Each entry here is to be restated word for word.

— GIVEN INFORMATION —
★ ★ ★ ★

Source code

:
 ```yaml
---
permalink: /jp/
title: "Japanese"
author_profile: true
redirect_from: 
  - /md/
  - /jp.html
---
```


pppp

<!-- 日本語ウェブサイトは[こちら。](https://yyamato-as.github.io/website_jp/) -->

★ ★ ★ ★

— EXERCISE OUTPUT —
Source code

:
 ```yaml
---
permalink: /jp/
title: "Japanese"
author_profile: true
redirect_from: 
  - /md/
  - /jp.html
---
```


pppp

<!-- 日本語ウェブサイトは[こちら。](https://yyamato-as.github.io/website_jp/) -->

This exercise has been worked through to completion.